業界動向
Access Accepted第469回:岐路にさしかかった,ヨーロッパ最大規模のゲームイベントgamescomを考える
2015年8月5日,例年より1週間ほど早く開催されたドイツのゲームイベントgamescom 2015。参加人数では世界最大を誇るイベントであり,発売前の最新タイトルがプレイできる多数の試遊台が並べられていたほか,ちょっとしたステージショーやeSports大会,さらに今年は物販が大幅に拡張して,これまで以上に賑やかな催し物になっていた。ただ,公開された新作はメディアの視点で見れば最新情報が少なく,ニュース発信源としてのgamescomの今後は不透明だ。今回は,そんなgamescom 2015を総括しつつ,筆者の感想を述べてみたい。
のべ34万5000人が足を運んだ巨大ゲームイベント
2015年8月5日から9日まで,恒例のゲームイベントgamescomが,ドイツ・ケルンで開催された。4Gamerに掲載したレポート記事では,公開されたさまざまなタイトルの新情報をカバーしているが,今回はライター・徳岡正肇氏のドイツ初参戦により,ゲーマー的視点のシティガイドを試みている。

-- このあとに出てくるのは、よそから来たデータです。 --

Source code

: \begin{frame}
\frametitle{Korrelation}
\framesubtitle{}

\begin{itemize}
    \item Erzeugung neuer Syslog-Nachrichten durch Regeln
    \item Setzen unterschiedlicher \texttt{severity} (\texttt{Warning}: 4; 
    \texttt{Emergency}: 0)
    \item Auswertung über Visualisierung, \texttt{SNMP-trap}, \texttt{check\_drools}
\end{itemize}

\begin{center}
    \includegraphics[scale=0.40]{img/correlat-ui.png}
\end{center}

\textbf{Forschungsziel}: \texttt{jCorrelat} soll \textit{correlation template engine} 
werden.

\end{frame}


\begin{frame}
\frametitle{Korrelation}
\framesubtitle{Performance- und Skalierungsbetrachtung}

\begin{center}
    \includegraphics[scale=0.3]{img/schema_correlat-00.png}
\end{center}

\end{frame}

4Gamer内「gamescom 2015」記事一覧
展示社数も458社から806社へと大きくアップし,また今年は,昨年まで使用されていなかった2つの建物をビジネスエリアとし,ビジネスエリアだった第5ホールを物品販売やeSportsトーナメント向けに拡張した。東京ドーム4個ぶんを超える19万3000㎡の床面積を誇る,展示会場としては世界第4位というケルンメッセをほぼフルに使い切った印象だ。

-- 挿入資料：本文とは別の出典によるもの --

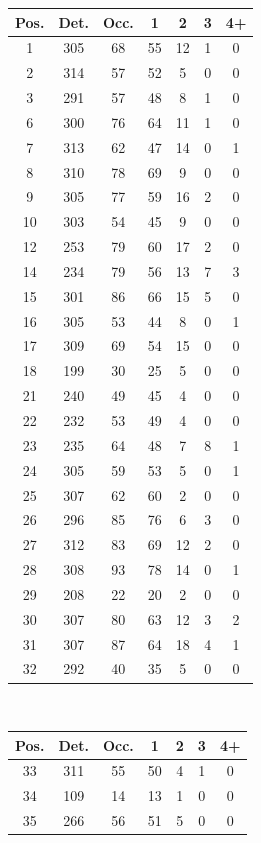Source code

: \documentclass[pdftex,12pt,a4paper]{report}
\begin{document}
\begin{appendices}
\begin{table}[H]
\begin{tabular}[t]{ c | c | c | c | c | c | c }
\hline
Pos. & Det. & Occ. & 1 & 2 & 3 & 4+
\\
\hline\hline
1 & 305 & 68 & 55 & 12 & 1 & 0
\\
2 & 314 & 57 & 52 & 5 & 0 & 0
\\
3 & 291 & 57 & 48 & 8 & 1 & 0
\\
6 & 300 & 76 & 64 & 11 & 1 & 0
\\
7 & 313 & 62 & 47 & 14 & 0 & 1
\\
8 & 310 & 78 & 69 & 9 & 0 & 0
\\
9 & 305 & 77 & 59 & 16 & 2 & 0
\\
10 & 303 & 54 & 45 & 9 & 0 & 0
\\
12 & 253 & 79 & 60 & 17 & 2 & 0
\\
14 & 234 & 79 & 56 & 13 & 7 & 3
\\
15 & 301 & 86 & 66 & 15 & 5 & 0
\\
16 & 305 & 53 & 44 & 8 & 0 & 1
\\
17 & 309 & 69 & 54 & 15 & 0 & 0
\\
18 & 199 & 30 & 25 & 5 & 0 & 0
\\
21 & 240 & 49 & 45 & 4 & 0 & 0
\\
22 & 232 & 53 & 49 & 4 & 0 & 0
\\
23 & 235 & 64 & 48 & 7 & 8 & 1
\\
24 & 305 & 59 & 53 & 5 & 0 & 1
\\
25 & 307 & 62 & 60 & 2 & 0 & 0
\\
26 & 296 & 85 & 76 & 6 & 3 & 0
\\
27 & 312 & 83 & 69 & 12 & 2 & 0
\\
28 & 308 & 93 & 78 & 14 & 0 & 1
\\
29 & 208 & 22 & 20 & 2 & 0 & 0
\\
30 & 307 & 80 & 63 & 12 & 3 & 2
\\
31 & 307 & 87 & 64 & 18 & 4 & 1
\\
32 & 292 & 40 & 35 & 5 & 0 & 0
\\
\hline
\end{tabular}
~
\begin{tabular}[t]{ c | c | c | c | c | c | c }
\hline
Pos. & Det. & Occ. & 1 & 2 & 3 & 4+
\\
\hline\hline
33 & 311 & 55 & 50 & 4 & 1 & 0
\\
34 & 109 & 14 & 13 & 1 & 0 & 0
\\
35 & 266 & 56 & 51 & 5 & 0 & 0

\end{tabular}
\end{table}
\end{appendices}
\end{document}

イベントを主催するケルンメッセとドイツの業界団体BIU(Bundesverband Interaktive Unterhaltungssoftware)は,押し寄せる来場者をなんとかさばこうと毎年,知恵を絞っており,ビジネスデイに入れるチケットの販売などのさまざま対策をとってきた。2015年は,途中退場する人を数え,その分を販売する「午後チケット」が用意されていた。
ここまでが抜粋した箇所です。